Stainless steel is an alloy of iron (90%) and chromium (10%), a little of the chromium combines with oxygen from the atmosphere to form a hard oxide coating on the surface. This process continues in a passive form throughout the steel’s life and is what makes it “stainless;” should the finish be removed through corrosion or wear, the metal will no longer be “stainless.” It will rust just like any other steel. Dirt, or other material, hinders this continual oxidation process and traps corrosive agents, ultimately destroying the metal’s corrosion protection.
Stainless steel actually thrives with frequent cleaning, and, unlike some other materials, it is impossible to “wear out” stainless steel by excessive cleaning. Use mild detergents and warm water to clean even tougher grime. You can also use mild non-scratching abrasive powders such as typical household cleaners. These can be used with warm water, bristle brushes, sponges, or clean cloths.Be sure to rinse well and dry thoroughly to prevent spotting from minerals in the water.

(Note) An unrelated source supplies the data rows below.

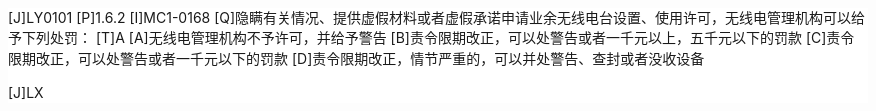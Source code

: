 [J]LY0101
[P]1.6.2
[I]MC1-0168
[Q]隐瞒有关情况、提供虚假材料或者虚假承诺申请业余无线电台设置、使用许可，无线电管理机构可以给予下列处罚：
[T]A
[A]无线电管理机构不予许可，并给予警告
[B]责令限期改正，可以处警告或者一千元以上，五千元以下的罚款
[C]责令限期改正，可以处警告或者一千元以下的罚款
[D]责令限期改正，情节严重的，可以并处警告、查封或者没收设备

[J]LX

Brighten a steel sink by polishing with a cloth dipped in vinegar or ammonia, or sprinkle a little baking soda on a sponge, rub the sink gently, and rinse.
Fingerprints can be removed with glass cleaner or household ammonia. Some newer types of finishes resist fingerprints.

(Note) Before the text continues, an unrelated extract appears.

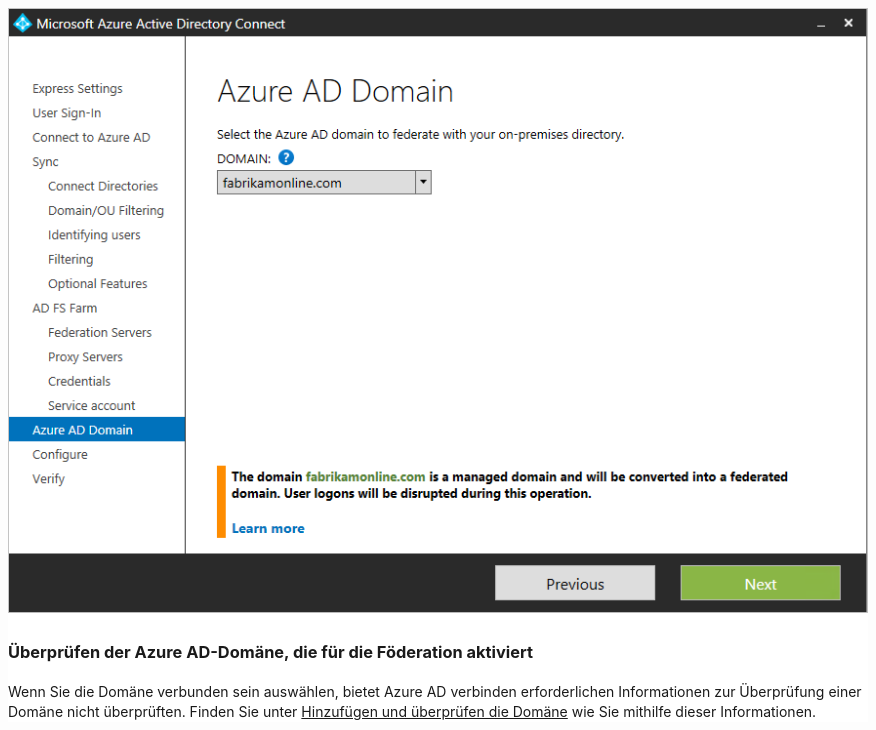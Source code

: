 ![Azure AD-Domäne](./media/active-directory-aadconnect-get-started-custom/adfs6.png)

### <a name="verify-the-azure-ad-domain-selected-for-federation"></a>Überprüfen der Azure AD-Domäne, die für die Föderation aktiviert
Wenn Sie die Domäne verbunden sein auswählen, bietet Azure AD verbinden erforderlichen Informationen zur Überprüfung einer Domäne nicht überprüften. Finden Sie unter [Hinzufügen und überprüfen die Domäne](../active-directory-add-domain.md) wie Sie mithilfe dieser Informationen.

Cleaners made for stainless steel minimize scratching, remove stains, and polish surfaces.
According to the Stainless Steel Information Center, organic solvents can also be used to remove fresh fingerprints and oils and greases that have not had time to oxidize or decompose, the preferred solvent being one that does not contain chlorine. Acetone, methyl alcohol, and mineral spirits are acceptable.
Here are step-by-step instructions for cleaning a fairly dirty stainless steel appliance:
Step 1 – Begin by rubbing the entire stainless steel appliance with a clean, damp cotton cloth that has been soaked and rung out with warm soapy water.

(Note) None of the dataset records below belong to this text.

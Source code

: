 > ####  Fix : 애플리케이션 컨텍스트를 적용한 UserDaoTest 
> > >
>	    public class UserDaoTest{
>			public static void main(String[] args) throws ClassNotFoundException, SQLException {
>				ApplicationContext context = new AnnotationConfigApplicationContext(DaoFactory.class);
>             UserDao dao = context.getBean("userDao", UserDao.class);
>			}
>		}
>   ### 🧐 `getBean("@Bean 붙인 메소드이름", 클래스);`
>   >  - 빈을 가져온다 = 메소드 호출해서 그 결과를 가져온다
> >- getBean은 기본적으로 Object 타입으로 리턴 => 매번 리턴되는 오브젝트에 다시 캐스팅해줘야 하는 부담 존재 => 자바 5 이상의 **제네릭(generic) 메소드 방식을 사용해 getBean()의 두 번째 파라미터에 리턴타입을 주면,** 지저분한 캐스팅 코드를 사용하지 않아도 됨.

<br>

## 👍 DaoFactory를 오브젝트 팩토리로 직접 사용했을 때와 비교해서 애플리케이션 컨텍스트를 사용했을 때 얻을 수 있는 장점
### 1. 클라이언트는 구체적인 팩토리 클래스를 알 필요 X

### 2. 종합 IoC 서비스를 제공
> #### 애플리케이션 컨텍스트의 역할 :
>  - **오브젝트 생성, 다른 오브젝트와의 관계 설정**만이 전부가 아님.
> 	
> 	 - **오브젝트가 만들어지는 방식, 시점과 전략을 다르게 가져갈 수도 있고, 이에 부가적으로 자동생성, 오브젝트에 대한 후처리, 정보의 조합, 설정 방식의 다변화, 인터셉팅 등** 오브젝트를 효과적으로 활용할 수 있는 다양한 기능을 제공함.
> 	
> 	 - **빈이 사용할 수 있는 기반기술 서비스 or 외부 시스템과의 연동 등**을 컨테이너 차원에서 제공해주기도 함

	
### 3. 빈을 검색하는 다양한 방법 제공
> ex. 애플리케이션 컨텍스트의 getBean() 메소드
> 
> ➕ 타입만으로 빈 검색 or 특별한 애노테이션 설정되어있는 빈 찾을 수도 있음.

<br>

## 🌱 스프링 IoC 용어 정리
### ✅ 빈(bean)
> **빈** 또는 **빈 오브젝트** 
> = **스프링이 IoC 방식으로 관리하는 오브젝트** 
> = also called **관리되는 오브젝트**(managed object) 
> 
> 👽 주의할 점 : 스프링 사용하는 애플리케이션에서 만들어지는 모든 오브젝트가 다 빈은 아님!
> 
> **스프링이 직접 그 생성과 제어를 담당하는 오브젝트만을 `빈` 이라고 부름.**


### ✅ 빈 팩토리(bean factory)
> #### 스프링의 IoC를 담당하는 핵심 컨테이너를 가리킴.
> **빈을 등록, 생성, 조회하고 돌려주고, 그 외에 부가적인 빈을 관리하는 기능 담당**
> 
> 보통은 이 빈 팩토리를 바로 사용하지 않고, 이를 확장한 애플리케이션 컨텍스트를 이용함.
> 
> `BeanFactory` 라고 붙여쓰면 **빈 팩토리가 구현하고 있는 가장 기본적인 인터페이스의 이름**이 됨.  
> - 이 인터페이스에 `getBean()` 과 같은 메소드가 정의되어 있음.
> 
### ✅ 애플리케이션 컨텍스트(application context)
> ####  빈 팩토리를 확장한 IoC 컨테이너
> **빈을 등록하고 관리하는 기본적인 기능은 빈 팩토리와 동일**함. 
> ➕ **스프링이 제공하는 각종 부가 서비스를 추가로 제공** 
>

Step 2 – Use another cotton cloth that has been soaked in vinegar and rung out so it is only damp.
Step 3 – Apply a small dollop of commercial stainless steel cleaner to a cotton cloth and then rub the stainless steel appliance with it going with the lines or ‘grain’ of the steel inlay.
Step 4 – If there are hardened food stains, baked on food or grease, remove these with a nylon scouring pad and a caustic soda (baking soda) solution.
Step 5 – Use another soft cotton cloth dipped in warm, clear water to rinse the solution off the appliance.